What is required: Whenever a line of the listing contains the string "from", return that line.

Exercise inputs:
↓

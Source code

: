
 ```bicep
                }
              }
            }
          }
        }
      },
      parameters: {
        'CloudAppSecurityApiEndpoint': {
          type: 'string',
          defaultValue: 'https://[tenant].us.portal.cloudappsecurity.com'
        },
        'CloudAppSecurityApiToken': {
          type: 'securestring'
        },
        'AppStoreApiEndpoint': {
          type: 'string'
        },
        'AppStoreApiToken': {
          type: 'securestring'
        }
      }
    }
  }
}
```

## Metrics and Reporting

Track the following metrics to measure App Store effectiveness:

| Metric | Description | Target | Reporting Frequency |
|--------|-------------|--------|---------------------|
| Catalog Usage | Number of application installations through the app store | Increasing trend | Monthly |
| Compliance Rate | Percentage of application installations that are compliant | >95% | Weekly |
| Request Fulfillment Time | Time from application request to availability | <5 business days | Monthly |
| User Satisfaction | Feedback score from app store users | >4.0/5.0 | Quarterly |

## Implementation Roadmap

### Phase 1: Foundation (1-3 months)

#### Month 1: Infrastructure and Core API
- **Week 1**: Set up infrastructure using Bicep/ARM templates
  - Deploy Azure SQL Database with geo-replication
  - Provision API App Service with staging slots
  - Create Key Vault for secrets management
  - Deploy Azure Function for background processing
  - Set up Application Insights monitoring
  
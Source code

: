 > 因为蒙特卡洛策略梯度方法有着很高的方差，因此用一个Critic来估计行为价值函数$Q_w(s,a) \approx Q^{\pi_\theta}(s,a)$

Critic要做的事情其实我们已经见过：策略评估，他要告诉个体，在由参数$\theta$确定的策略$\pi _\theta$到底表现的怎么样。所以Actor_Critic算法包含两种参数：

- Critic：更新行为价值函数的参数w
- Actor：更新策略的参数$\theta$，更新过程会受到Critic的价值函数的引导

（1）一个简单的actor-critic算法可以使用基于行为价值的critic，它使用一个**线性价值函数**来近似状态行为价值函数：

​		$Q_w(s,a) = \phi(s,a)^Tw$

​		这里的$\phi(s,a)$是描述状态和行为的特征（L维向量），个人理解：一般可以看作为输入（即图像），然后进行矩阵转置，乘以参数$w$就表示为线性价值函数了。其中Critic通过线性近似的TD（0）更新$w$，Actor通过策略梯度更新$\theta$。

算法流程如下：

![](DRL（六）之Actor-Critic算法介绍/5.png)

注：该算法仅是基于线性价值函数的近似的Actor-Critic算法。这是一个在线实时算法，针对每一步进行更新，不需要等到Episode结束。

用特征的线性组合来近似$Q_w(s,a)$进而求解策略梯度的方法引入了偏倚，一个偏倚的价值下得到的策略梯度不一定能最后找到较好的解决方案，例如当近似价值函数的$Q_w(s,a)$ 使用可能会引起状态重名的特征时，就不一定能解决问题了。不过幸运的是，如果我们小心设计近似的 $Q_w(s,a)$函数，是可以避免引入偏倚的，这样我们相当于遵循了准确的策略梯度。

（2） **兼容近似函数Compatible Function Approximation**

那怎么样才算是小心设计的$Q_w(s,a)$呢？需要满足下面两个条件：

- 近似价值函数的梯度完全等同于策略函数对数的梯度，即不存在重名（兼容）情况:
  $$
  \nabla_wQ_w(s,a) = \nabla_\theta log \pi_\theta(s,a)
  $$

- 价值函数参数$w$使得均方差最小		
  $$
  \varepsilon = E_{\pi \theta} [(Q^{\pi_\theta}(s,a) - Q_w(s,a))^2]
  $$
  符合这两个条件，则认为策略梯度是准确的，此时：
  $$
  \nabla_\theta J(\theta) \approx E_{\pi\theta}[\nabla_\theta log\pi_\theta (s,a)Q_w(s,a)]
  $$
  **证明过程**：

↑

Solution:
| Request Fulfillment Time | Time from application request to availability | <5 business days | Monthly |
| User Satisfaction | Feedback score from app store users | >4.0/5.0 | Quarterly |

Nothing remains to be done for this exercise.